AI Article Synopsis

  • Omicron, a variant of SARS-CoV-2, shows significant mutations in the receptor-binding domain, which impacts antibody efficacy, especially with treatments like Casirivimab and Imdevimab.
  • The variant's mutations have less effect on ACE2 binding and some antibodies, indicating a complex interaction between the virus and immune response.
  • Despite booster vaccinations improving antibody levels, they still fall short compared to responses against the original Wuhan strain, highlighting Omicron's altered antigenicity and the potential effectiveness of certain antibodies in treatment.

Article Abstract

SARS-CoV-2 Omicron is the first pandemic variant of concern exhibiting an abrupt accumulation of mutations particularly in the receptor-binding domain that is a critical target of vaccination induced and therapeutic antibodies. Omicron's mutations did only marginally affect the binding of ACE2, and the two antibodies Sotrovimab and CR3022 but strongly impaired the binding of Casirivimab and Imdevimab.

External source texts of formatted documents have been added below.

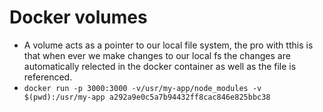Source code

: # Docker volumes

- A volume acts as a pointer to our local file system, the pro with tthis is that when ever we make changes to our local fs the changes are automatically relected in the docker container as well as the file is referenced.
- `docker run -p 3000:3000 -v/usr/my-app/node_modules -v $(pwd):/usr/my-app a292a9e0c5a7b94432ff8cac846e825bbc38`
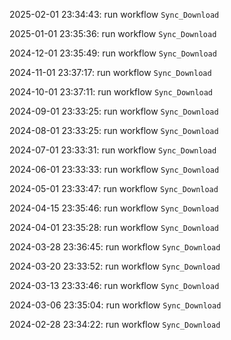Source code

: 2025-02-01 23:34:43: run workflow `Sync_Download` 

2025-01-01 23:35:36: run workflow `Sync_Download` 

2024-12-01 23:35:49: run workflow `Sync_Download` 

2024-11-01 23:37:17: run workflow `Sync_Download` 

2024-10-01 23:37:11: run workflow `Sync_Download` 

2024-09-01 23:33:25: run workflow `Sync_Download` 

2024-08-01 23:33:25: run workflow `Sync_Download` 

2024-07-01 23:33:31: run workflow `Sync_Download` 

2024-06-01 23:33:33: run workflow `Sync_Download` 

2024-05-01 23:33:47: run workflow `Sync_Download` 

2024-04-15 23:35:46: run workflow `Sync_Download` 

2024-04-01 23:35:28: run workflow `Sync_Download` 

2024-03-28 23:36:45: run workflow `Sync_Download` 

2024-03-20 23:33:52: run workflow `Sync_Download` 

2024-03-13 23:33:46: run workflow `Sync_Download` 

2024-03-06 23:35:04: run workflow `Sync_Download` 

2024-02-28 23:34:22: run workflow `Sync_Download` 


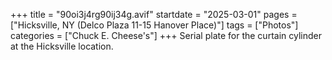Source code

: +++
title = "90oi3j4rg90ij34g.avif"
startdate = "2025-03-01"
pages = ["Hicksville, NY (Delco Plaza 11-15 Hanover Place)"]
tags = ["Photos"]
categories = ["Chuck E. Cheese's"]
+++
Serial plate for the curtain cylinder at the Hicksville location.
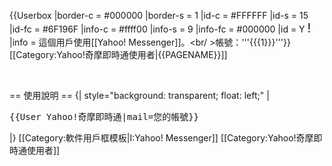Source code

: {{Userbox
  |border-c = #000000
  |border-s = 1
  |id-c     = #FFFFFF
  |id-s     = 15
  |id-fc    = #6F196F
  |info-c   = #ffff00
  |info-s   = 9
  |info-fc  = #000000
  |id       = <span xml:lang="en" lang="en">Y <span style="font-size:20px;">!</span></span>
  |info     = 這個用戶使用[[Yahoo! Messenger]]。<br/ >帳號：<span>'''{{{1}}}'''</span>}}
<includeonly>[[Category:Yahoo!奇摩即時通使用者|{{PAGENAME}}]]</includeonly>
<noinclude>
<div style="clear: both; float: left;"></div>
<br>

== 使用說明 ==
{| style="background: transparent; float: left;"
|<pre>{{User Yahoo!奇摩即時通|mail=您的帳號}}</pre>
|}
[[Category:軟件用戶框模板|I:Yahoo! Messenger]]
[[Category:Yahoo!奇摩即時通使用者]]
</noinclude>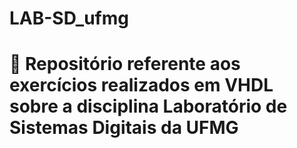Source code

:# LAB-SD_ufmg
 # 🦾 Repositório referente aos exercícios realizados em VHDL sobre a disciplina Laboratório de Sistemas Digitais da UFMG
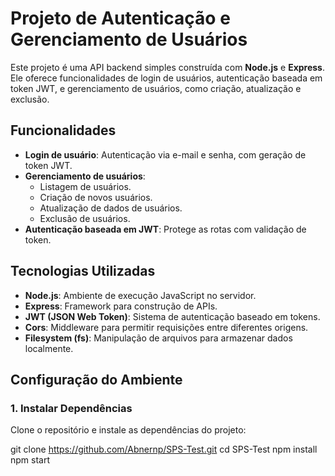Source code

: # Projeto de Autenticação e Gerenciamento de Usuários

Este projeto é uma API backend simples construída com **Node.js** e **Express**. Ele oferece funcionalidades de login de usuários, autenticação baseada em token JWT, e gerenciamento de usuários, como criação, atualização e exclusão.

## Funcionalidades

- **Login de usuário**: Autenticação via e-mail e senha, com geração de token JWT.
- **Gerenciamento de usuários**:
  - Listagem de usuários.
  - Criação de novos usuários.
  - Atualização de dados de usuários.
  - Exclusão de usuários.
- **Autenticação baseada em JWT**: Protege as rotas com validação de token.

## Tecnologias Utilizadas

- **Node.js**: Ambiente de execução JavaScript no servidor.
- **Express**: Framework para construção de APIs.
- **JWT (JSON Web Token)**: Sistema de autenticação baseado em tokens.
- **Cors**: Middleware para permitir requisições entre diferentes origens.
- **Filesystem (fs)**: Manipulação de arquivos para armazenar dados localmente.

## Configuração do Ambiente

### 1. Instalar Dependências

Clone o repositório e instale as dependências do projeto:


git clone https://github.com/Abnernp/SPS-Test.git
cd SPS-Test
npm install
npm start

Moreover, as compared with Wuhan, there is reduced serum reactivity and a pronounced loss of competitive surrogate virus neutralization (sVN) against Omicron in naïve vaccinees and in COVID-19 convalescents after infection and subsequent vaccination. Finally, although the booster vaccination response conferred higher titers and better sVN, the effect was nonetheless significantly lower compared with responses against Wuhan. Overall, our data suggest that the antigenicity of Omicrons receptor binding motive has largely changed but antibodies such as Sotrovimab targeting other conserved sites maintain binding and therefore hold potential in prophylaxis and treatment of Omicron-induced COVID-19.